#### [Try it]
For the data that follows, state how many lines hold the string "need", giving the number by itself.

[Saved entries]

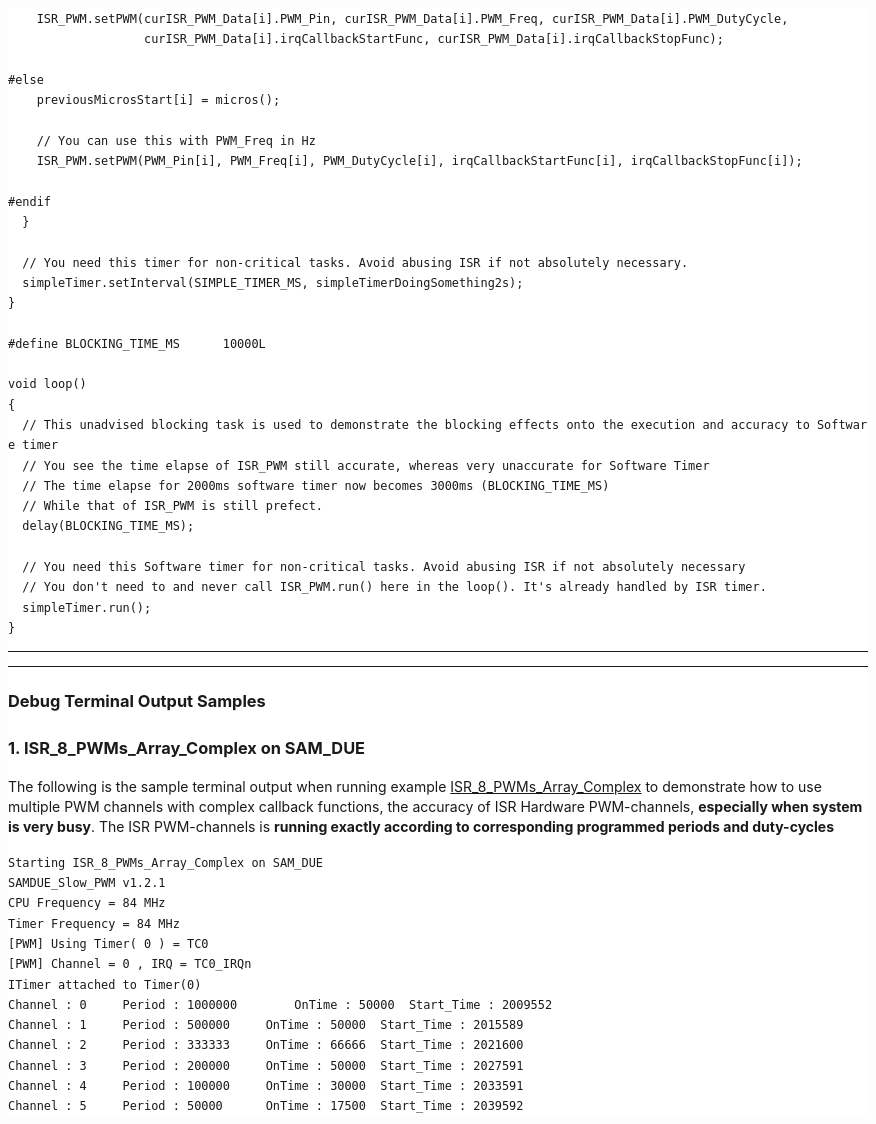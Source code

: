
 ```
    ISR_PWM.setPWM(curISR_PWM_Data[i].PWM_Pin, curISR_PWM_Data[i].PWM_Freq, curISR_PWM_Data[i].PWM_DutyCycle,
                   curISR_PWM_Data[i].irqCallbackStartFunc, curISR_PWM_Data[i].irqCallbackStopFunc);

#else
    previousMicrosStart[i] = micros();

    // You can use this with PWM_Freq in Hz
    ISR_PWM.setPWM(PWM_Pin[i], PWM_Freq[i], PWM_DutyCycle[i], irqCallbackStartFunc[i], irqCallbackStopFunc[i]);

#endif
  }

  // You need this timer for non-critical tasks. Avoid abusing ISR if not absolutely necessary.
  simpleTimer.setInterval(SIMPLE_TIMER_MS, simpleTimerDoingSomething2s);
}

#define BLOCKING_TIME_MS      10000L

void loop()
{
  // This unadvised blocking task is used to demonstrate the blocking effects onto the execution and accuracy to Software timer
  // You see the time elapse of ISR_PWM still accurate, whereas very unaccurate for Software Timer
  // The time elapse for 2000ms software timer now becomes 3000ms (BLOCKING_TIME_MS)
  // While that of ISR_PWM is still prefect.
  delay(BLOCKING_TIME_MS);

  // You need this Software timer for non-critical tasks. Avoid abusing ISR if not absolutely necessary
  // You don't need to and never call ISR_PWM.run() here in the loop(). It's already handled by ISR timer.
  simpleTimer.run();
}
```
---
---

### Debug Terminal Output Samples

### 1. ISR_8_PWMs_Array_Complex on SAM_DUE

The following is the sample terminal output when running example [ISR_8_PWMs_Array_Complex](examples/ISR_8_PWMs_Array_Complex) to demonstrate how to use multiple PWM channels with complex callback functions, the accuracy of ISR Hardware PWM-channels, **especially when system is very busy**.  The ISR PWM-channels is **running exactly according to corresponding programmed periods and duty-cycles**


```
Starting ISR_8_PWMs_Array_Complex on SAM_DUE
SAMDUE_Slow_PWM v1.2.1
CPU Frequency = 84 MHz
Timer Frequency = 84 MHz
[PWM] Using Timer( 0 ) = TC0
[PWM] Channel = 0 , IRQ = TC0_IRQn
ITimer attached to Timer(0)
Channel : 0	    Period : 1000000		OnTime : 50000	Start_Time : 2009552
Channel : 1	    Period : 500000		OnTime : 50000	Start_Time : 2015589
Channel : 2	    Period : 333333		OnTime : 66666	Start_Time : 2021600
Channel : 3	    Period : 200000		OnTime : 50000	Start_Time : 2027591
Channel : 4	    Period : 100000		OnTime : 30000	Start_Time : 2033591
Channel : 5	    Period : 50000		OnTime : 17500	Start_Time : 2039592
```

#### [Result of this task]
3